My Photo
Name:
Location: Bandung, Indonesia

Monday, November 09, 2009

Hari ke-9

Ini hasil sampai hari ke-9. Hari ke-10 masih terus diketik.

Entah kenapa tahun ini kok kaya'nya susah nulis ya? Semangat nulis berapi-api *cie* plot udah ada, sebagian di kepala, sebagian udah ditulis, tapi begitu menghadapi laptop, kok kaya'nya terbang menghilang begitu saja. Browsing nyari bahan untuk tambahan pengetahuan saat nulis, malah kelamaan, browsing hal-hal lain yang ga perlu, FB-an, FFn-an, Infantrum-an ...
Musik yang didengar: Your Heart Will Lead You Home - Kenny Loggins
Cemilan: Cheesecake, coklat, teh susu :P


*****




LAYAR 1

BAIDURI API

Fanfic Supernatural crossover dengan sedikit Chronicles of Ancient Darkness

Supernatural kepunyaan Eric Kripke, dan Chronicles of Ancient Darkness milik Michelle Paver


-o0o-


Chara:
* Supernatural: Dean Winchester, Sam Winchester
* Chronicles of Ancient Darkness: Torak, Renn, Seshru, Saeunn, Fin-Kedinn, Serigala
* Original Character: Torak (versi modern)
Genre: Adventure
Rating: T
Warning: MPREG

-o0o-

“Dalam satu jam kita akan berada di pos perbatasan, right?” Dean menyetir sambil matanya lurus ke depan, sementara Sam sibuk meneliti peta yang dibuka lebar-lebar.

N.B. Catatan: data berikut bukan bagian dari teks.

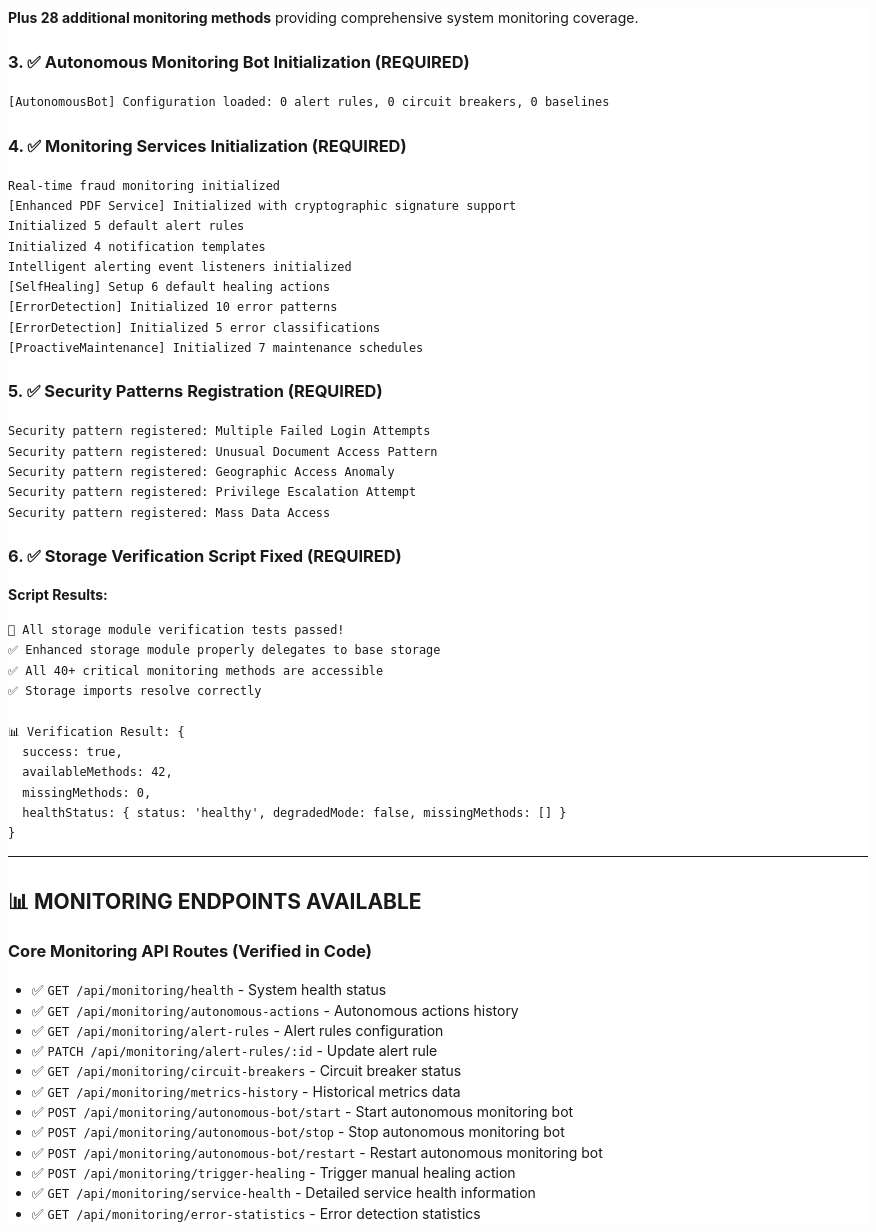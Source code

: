 **Plus 28 additional monitoring methods** providing comprehensive system monitoring coverage.

### 3. ✅ Autonomous Monitoring Bot Initialization (REQUIRED)
```
[AutonomousBot] Configuration loaded: 0 alert rules, 0 circuit breakers, 0 baselines
```

### 4. ✅ Monitoring Services Initialization (REQUIRED)
```
Real-time fraud monitoring initialized
[Enhanced PDF Service] Initialized with cryptographic signature support
Initialized 5 default alert rules
Initialized 4 notification templates
Intelligent alerting event listeners initialized
[SelfHealing] Setup 6 default healing actions
[ErrorDetection] Initialized 10 error patterns
[ErrorDetection] Initialized 5 error classifications
[ProactiveMaintenance] Initialized 7 maintenance schedules
```

### 5. ✅ Security Patterns Registration (REQUIRED)
```
Security pattern registered: Multiple Failed Login Attempts
Security pattern registered: Unusual Document Access Pattern
Security pattern registered: Geographic Access Anomaly
Security pattern registered: Privilege Escalation Attempt
Security pattern registered: Mass Data Access
```

### 6. ✅ Storage Verification Script Fixed (REQUIRED)
**Script Results:**
```
🎉 All storage module verification tests passed!
✅ Enhanced storage module properly delegates to base storage
✅ All 40+ critical monitoring methods are accessible
✅ Storage imports resolve correctly

📊 Verification Result: {
  success: true,
  availableMethods: 42,
  missingMethods: 0,
  healthStatus: { status: 'healthy', degradedMode: false, missingMethods: [] }
}
```

---

## 📊 MONITORING ENDPOINTS AVAILABLE

### Core Monitoring API Routes (Verified in Code)
- ✅ `GET /api/monitoring/health` - System health status
- ✅ `GET /api/monitoring/autonomous-actions` - Autonomous actions history  
- ✅ `GET /api/monitoring/alert-rules` - Alert rules configuration
- ✅ `PATCH /api/monitoring/alert-rules/:id` - Update alert rule
- ✅ `GET /api/monitoring/circuit-breakers` - Circuit breaker status
- ✅ `GET /api/monitoring/metrics-history` - Historical metrics data
- ✅ `POST /api/monitoring/autonomous-bot/start` - Start autonomous monitoring bot
- ✅ `POST /api/monitoring/autonomous-bot/stop` - Stop autonomous monitoring bot  
- ✅ `POST /api/monitoring/autonomous-bot/restart` - Restart autonomous monitoring bot
- ✅ `POST /api/monitoring/trigger-healing` - Trigger manual healing action
- ✅ `GET /api/monitoring/service-health` - Detailed service health information
- ✅ `GET /api/monitoring/error-statistics` - Error detection statistics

“Yup,” sahutnya pelan, “dan sebaiknya kita isi bensin saja dulu—“

“—belok kanan?” tak mengharapkan jawaban, Dean sudah terlebih dahulu memutar setir.

“Kanan, masuk rute 5,” Sam melipat petanya, “—dan kita berhenti dulu di Bellingham untuk isi bensin. Full tank, karena kita baru akan bertemu dengan—“

“Ya, ya, aku tahu—“ Dean menyalakan tape-nya, tapi kemudian mematikannya. Ia mengalihkannya pada radio, memutar-mutar tombolnya, “—mana sih. Kemarin sudah kudapat, spesialis classic rock, nah ini—“ ia mengeraskan radionya sambil memukul-mukul—pelan tapi berirama—setirnya.

Sam melengos mendengar Unforgiven-nya Metallica mengisi seluruh ruang Impala. Ia kemudian membuka-buka lagi peta tadi, meneruskan membaca informasi yang mungkin diperlukan.

“Sekitar 20 jam kalau kita menyetir terus menerus,” sahut Sam sambil matanya terus memandang peta.

“—huh?”

“Seattle – Fairbanks sekitar 1500 mil lebih. Jadi kalau kita bisa terus dengan kecepatan 80 mil begini, 20 jam baru kita sampai. Itu tanpa berhenti.”

“Hitung saja pakai berhenti isi bensin dan makan,” sahut Dean sambil terus menyenandungkan Unforgiven.

“Memangnya kau mau menyetir selama itu?”

Dean menoleh pada Sam, memandangnya lama-lama, sebelum terpaksa mengalihkan pandangan pada jelan karena ada mobil dari arah yang berlawanan. “Yah, kalau terpaksa, kau menggantikan aku—“ sahutnya ringan.

Sam tertawa kecil. “Jarang-jarang denger aku boleh menyetir—“

“Terpaksa, Sammy, terpaksa—“

“Sudah kubilang, mending naik pesawat saja. Tiga jam Seattle – Fairbanks—“

Kalau pelototan mata Dean bisa membunuh Sam, tentu Dean sudah ditangkap dengan tuduhan pembunuhan :P

“Tidak, tidak , dan tidak, Sammy! Mending capek cross-border bolak-balik, daripada—“

“Iya, iya, aku dengar,” Sammy melipat lagi petanya, menyimpannya dalam laci dashboard, dan mengatur posisi duduknya agar bisa memejamkan mata.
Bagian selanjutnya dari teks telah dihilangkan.